Instructions to follow:
In the entries below, find the line with "## Requirements" and print exactly every line from there up to and including the line with "2. Open up Qt Creator.", with no other lines.

Material shown:
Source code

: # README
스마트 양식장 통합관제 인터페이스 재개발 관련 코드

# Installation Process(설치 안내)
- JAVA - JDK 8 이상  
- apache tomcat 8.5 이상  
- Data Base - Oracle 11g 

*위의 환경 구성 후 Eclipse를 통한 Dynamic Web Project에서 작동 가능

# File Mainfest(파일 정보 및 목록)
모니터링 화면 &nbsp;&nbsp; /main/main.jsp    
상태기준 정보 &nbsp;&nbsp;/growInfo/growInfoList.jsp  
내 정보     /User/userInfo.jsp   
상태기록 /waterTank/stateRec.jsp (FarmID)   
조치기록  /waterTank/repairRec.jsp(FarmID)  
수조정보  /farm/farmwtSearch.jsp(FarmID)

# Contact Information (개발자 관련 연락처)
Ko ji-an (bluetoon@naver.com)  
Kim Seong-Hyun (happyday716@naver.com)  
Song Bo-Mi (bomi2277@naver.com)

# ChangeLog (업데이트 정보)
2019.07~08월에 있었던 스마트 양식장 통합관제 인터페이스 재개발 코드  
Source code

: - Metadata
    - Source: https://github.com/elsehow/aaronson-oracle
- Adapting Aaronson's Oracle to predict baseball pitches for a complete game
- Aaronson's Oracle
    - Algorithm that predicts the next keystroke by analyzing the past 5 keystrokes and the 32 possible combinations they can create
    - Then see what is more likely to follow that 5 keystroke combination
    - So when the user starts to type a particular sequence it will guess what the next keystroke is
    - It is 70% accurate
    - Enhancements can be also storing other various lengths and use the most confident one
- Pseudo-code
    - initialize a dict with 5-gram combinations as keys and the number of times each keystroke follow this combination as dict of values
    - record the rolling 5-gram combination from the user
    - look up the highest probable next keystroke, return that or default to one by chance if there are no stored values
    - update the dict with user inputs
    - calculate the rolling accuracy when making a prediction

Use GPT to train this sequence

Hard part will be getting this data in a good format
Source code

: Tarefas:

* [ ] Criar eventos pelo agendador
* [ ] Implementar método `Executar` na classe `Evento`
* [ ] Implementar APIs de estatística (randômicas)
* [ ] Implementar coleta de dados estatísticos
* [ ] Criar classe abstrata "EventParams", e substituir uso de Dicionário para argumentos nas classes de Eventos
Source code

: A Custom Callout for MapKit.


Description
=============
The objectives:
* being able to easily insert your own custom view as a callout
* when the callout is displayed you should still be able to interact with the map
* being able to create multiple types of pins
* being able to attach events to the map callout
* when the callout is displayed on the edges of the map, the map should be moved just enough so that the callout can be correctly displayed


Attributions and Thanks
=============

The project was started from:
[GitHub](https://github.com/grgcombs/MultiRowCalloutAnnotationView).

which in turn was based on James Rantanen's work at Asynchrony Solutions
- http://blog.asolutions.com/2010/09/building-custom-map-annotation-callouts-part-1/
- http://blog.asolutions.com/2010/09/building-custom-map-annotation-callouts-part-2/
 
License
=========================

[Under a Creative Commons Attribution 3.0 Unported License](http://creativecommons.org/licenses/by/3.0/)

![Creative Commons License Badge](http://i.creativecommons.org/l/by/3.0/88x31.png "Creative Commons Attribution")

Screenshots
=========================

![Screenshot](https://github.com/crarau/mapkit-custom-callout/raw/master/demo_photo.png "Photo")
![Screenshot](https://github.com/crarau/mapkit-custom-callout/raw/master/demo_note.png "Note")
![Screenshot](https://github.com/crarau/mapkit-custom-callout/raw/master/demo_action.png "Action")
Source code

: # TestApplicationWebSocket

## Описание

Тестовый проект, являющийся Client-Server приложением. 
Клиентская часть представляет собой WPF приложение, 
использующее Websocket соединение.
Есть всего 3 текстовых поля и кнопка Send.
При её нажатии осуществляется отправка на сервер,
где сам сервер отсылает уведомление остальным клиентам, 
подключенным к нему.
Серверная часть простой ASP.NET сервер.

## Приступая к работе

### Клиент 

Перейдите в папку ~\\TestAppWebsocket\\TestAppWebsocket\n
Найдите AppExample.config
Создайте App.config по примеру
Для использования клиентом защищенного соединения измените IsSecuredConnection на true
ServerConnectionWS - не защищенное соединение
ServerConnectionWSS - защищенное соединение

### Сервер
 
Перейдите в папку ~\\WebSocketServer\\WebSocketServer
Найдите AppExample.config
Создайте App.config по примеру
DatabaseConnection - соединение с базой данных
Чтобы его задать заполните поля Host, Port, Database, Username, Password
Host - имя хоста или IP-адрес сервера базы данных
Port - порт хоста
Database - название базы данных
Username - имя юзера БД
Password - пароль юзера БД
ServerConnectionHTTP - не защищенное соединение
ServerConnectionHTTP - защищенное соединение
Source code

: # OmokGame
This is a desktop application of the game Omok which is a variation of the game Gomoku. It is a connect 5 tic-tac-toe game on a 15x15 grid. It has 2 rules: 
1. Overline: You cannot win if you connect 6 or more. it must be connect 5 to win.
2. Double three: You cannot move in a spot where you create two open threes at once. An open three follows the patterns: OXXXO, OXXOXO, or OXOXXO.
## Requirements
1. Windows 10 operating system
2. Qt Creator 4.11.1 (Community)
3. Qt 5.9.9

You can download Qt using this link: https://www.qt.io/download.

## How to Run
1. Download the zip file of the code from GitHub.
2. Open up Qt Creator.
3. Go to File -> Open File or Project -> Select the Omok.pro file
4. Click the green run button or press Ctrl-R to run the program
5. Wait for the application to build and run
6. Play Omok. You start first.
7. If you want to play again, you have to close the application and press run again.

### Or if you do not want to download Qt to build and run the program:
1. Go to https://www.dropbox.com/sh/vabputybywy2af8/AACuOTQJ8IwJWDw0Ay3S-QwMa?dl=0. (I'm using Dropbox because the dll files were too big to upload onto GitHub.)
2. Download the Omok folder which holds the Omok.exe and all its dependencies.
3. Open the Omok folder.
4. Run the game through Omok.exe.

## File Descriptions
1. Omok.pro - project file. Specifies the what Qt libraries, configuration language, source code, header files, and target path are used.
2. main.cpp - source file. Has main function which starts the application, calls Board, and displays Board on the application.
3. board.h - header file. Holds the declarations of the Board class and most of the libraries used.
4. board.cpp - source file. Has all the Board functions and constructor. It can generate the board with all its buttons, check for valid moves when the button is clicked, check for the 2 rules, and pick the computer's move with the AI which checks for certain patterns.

Completed exercise:
## Requirements
1. Windows 10 operating system
2. Qt Creator 4.11.1 (Community)
3. Qt 5.9.9

You can download Qt using this link: https://www.qt.io/download.

## How to Run
1. Download the zip file of the code from GitHub.
2. Open up Qt Creator.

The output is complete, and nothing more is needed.